====== Data shown ======

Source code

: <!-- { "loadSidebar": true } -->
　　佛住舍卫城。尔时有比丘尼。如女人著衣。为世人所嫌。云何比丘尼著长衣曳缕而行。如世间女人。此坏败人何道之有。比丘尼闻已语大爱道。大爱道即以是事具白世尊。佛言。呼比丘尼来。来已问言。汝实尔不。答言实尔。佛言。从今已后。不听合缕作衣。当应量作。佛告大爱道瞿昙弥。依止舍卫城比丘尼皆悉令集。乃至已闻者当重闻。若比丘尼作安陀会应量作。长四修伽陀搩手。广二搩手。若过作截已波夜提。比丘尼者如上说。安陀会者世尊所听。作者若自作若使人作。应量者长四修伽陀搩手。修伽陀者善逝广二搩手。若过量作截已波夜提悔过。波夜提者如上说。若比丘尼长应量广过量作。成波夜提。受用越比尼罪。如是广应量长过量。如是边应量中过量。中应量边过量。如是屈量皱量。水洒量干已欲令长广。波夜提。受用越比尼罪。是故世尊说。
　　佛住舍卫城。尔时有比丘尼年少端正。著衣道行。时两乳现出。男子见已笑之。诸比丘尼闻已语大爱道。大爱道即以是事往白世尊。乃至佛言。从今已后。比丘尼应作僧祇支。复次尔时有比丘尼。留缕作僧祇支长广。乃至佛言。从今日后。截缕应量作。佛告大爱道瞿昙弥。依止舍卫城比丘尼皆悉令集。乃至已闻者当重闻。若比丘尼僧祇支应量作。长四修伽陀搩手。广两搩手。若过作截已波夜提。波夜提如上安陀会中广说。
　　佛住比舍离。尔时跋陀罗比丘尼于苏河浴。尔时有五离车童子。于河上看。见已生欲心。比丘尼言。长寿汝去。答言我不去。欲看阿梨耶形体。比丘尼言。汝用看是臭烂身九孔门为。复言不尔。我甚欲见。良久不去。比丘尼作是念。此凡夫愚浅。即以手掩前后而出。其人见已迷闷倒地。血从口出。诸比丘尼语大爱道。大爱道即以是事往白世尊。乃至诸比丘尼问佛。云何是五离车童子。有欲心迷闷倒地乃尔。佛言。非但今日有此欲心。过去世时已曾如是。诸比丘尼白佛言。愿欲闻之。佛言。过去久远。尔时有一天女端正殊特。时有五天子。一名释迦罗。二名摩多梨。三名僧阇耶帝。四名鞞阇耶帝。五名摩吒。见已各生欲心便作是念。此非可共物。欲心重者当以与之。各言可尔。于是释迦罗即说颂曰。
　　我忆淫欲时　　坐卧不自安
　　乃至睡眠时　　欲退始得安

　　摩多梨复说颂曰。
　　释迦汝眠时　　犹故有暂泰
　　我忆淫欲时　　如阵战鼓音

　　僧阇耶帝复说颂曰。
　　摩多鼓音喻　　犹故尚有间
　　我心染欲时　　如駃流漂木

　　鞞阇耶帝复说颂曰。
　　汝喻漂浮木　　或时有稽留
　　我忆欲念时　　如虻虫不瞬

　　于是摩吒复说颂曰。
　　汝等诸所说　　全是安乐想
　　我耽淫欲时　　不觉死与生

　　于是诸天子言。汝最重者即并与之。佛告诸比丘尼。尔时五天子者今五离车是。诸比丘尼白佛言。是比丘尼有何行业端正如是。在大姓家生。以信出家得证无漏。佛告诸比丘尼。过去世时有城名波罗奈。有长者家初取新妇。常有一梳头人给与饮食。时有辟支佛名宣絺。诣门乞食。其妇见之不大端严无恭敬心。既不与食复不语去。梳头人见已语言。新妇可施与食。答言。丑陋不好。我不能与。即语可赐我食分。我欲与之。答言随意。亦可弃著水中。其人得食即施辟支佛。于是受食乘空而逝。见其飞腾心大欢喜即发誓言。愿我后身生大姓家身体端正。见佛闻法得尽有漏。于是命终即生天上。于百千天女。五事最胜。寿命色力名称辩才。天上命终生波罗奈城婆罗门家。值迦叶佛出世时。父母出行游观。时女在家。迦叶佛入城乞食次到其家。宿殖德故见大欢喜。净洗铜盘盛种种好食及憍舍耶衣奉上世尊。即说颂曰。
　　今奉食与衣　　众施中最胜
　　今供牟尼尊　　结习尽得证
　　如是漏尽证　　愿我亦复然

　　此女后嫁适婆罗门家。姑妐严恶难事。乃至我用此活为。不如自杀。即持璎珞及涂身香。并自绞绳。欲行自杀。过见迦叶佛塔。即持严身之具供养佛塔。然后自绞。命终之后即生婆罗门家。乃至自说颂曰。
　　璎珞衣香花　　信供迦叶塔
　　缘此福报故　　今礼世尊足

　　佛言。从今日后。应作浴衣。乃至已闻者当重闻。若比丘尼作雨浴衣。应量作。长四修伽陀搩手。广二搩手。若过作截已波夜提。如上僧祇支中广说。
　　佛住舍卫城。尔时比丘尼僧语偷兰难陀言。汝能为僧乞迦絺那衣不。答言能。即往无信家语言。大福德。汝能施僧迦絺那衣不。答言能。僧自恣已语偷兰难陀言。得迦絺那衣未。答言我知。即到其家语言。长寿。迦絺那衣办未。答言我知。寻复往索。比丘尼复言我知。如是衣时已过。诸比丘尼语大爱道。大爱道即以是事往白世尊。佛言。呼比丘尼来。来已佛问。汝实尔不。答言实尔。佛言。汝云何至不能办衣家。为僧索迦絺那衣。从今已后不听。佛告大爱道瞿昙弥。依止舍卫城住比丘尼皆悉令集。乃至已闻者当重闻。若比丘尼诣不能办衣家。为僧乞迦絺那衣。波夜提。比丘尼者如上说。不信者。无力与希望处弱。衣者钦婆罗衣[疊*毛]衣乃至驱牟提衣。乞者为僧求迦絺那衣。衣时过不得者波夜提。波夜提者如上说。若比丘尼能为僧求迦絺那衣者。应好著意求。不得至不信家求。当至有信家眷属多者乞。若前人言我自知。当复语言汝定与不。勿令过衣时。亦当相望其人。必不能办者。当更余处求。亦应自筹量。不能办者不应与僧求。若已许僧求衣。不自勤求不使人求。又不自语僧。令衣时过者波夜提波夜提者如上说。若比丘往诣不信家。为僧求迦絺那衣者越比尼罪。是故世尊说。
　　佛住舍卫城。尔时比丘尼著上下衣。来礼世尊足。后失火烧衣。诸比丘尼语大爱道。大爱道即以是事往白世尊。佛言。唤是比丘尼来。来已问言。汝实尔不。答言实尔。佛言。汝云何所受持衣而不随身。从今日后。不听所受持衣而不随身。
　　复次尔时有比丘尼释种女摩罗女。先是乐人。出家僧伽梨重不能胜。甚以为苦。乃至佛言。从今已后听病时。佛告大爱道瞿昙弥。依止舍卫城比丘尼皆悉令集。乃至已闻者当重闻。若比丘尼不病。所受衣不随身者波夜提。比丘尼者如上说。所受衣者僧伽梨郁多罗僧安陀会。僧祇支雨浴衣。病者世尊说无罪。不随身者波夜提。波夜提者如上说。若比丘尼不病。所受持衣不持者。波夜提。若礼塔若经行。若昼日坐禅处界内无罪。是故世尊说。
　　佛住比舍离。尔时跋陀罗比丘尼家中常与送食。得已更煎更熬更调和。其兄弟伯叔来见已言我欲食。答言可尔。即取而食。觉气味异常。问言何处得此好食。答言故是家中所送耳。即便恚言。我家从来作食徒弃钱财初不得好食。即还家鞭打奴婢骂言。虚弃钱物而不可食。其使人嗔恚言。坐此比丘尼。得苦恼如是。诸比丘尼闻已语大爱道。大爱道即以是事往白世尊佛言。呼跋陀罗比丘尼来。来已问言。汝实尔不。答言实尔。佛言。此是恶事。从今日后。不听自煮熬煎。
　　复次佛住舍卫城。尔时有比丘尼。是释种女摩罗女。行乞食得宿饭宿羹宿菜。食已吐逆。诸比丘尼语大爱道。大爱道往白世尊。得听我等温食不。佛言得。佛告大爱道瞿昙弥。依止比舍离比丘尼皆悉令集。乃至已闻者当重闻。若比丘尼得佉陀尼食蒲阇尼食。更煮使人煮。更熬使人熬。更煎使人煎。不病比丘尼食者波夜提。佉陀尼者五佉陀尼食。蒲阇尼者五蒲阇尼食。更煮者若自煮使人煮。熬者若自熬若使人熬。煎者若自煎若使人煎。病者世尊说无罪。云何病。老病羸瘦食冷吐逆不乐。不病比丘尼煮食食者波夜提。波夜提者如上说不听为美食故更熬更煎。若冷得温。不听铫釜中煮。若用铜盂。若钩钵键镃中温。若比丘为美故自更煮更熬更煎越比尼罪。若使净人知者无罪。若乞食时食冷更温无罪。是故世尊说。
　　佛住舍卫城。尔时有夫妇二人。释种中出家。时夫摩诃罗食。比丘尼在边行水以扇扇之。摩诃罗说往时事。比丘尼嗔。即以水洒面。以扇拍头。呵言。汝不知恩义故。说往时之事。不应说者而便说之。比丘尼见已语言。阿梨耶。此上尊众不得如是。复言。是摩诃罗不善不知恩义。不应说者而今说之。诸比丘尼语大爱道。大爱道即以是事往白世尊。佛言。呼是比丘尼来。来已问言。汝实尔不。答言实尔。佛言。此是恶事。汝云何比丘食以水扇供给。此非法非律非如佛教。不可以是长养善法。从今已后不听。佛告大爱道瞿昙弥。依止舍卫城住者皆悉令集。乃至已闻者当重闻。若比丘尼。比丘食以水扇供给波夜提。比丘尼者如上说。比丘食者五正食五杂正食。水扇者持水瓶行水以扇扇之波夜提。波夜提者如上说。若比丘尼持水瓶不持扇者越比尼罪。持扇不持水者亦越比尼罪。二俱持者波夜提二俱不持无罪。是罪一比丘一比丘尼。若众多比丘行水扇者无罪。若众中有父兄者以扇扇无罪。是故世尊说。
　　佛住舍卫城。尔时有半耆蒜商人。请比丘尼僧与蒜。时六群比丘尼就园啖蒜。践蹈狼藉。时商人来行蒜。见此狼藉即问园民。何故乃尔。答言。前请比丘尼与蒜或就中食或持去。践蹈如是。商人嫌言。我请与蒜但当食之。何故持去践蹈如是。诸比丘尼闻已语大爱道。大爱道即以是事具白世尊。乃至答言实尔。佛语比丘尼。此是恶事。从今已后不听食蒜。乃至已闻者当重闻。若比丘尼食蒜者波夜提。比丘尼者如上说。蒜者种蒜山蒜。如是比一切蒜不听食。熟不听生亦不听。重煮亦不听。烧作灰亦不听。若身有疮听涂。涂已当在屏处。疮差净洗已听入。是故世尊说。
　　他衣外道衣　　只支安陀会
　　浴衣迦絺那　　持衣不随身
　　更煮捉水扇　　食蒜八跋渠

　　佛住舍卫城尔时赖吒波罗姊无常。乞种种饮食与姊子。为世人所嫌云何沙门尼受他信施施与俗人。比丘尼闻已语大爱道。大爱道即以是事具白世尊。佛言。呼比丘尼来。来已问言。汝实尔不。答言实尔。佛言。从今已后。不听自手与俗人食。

======

To do:
An exact copy of the lines above, from the one containing "我忆欲念时　　如虻虫不瞬" through the one containing "今供牟尼尊　　结习尽得证", is the whole of the answer.

Response to the exercise:
　　我忆欲念时　　如虻虫不瞬

　　于是摩吒复说颂曰。
　　汝等诸所说　　全是安乐想
　　我耽淫欲时　　不觉死与生

　　于是诸天子言。汝最重者即并与之。佛告诸比丘尼。尔时五天子者今五离车是。诸比丘尼白佛言。是比丘尼有何行业端正如是。在大姓家生。以信出家得证无漏。佛告诸比丘尼。过去世时有城名波罗奈。有长者家初取新妇。常有一梳头人给与饮食。时有辟支佛名宣絺。诣门乞食。其妇见之不大端严无恭敬心。既不与食复不语去。梳头人见已语言。新妇可施与食。答言。丑陋不好。我不能与。即语可赐我食分。我欲与之。答言随意。亦可弃著水中。其人得食即施辟支佛。于是受食乘空而逝。见其飞腾心大欢喜即发誓言。愿我后身生大姓家身体端正。见佛闻法得尽有漏。于是命终即生天上。于百千天女。五事最胜。寿命色力名称辩才。天上命终生波罗奈城婆罗门家。值迦叶佛出世时。父母出行游观。时女在家。迦叶佛入城乞食次到其家。宿殖德故见大欢喜。净洗铜盘盛种种好食及憍舍耶衣奉上世尊。即说颂曰。
　　今奉食与衣　　众施中最胜
　　今供牟尼尊　　结习尽得证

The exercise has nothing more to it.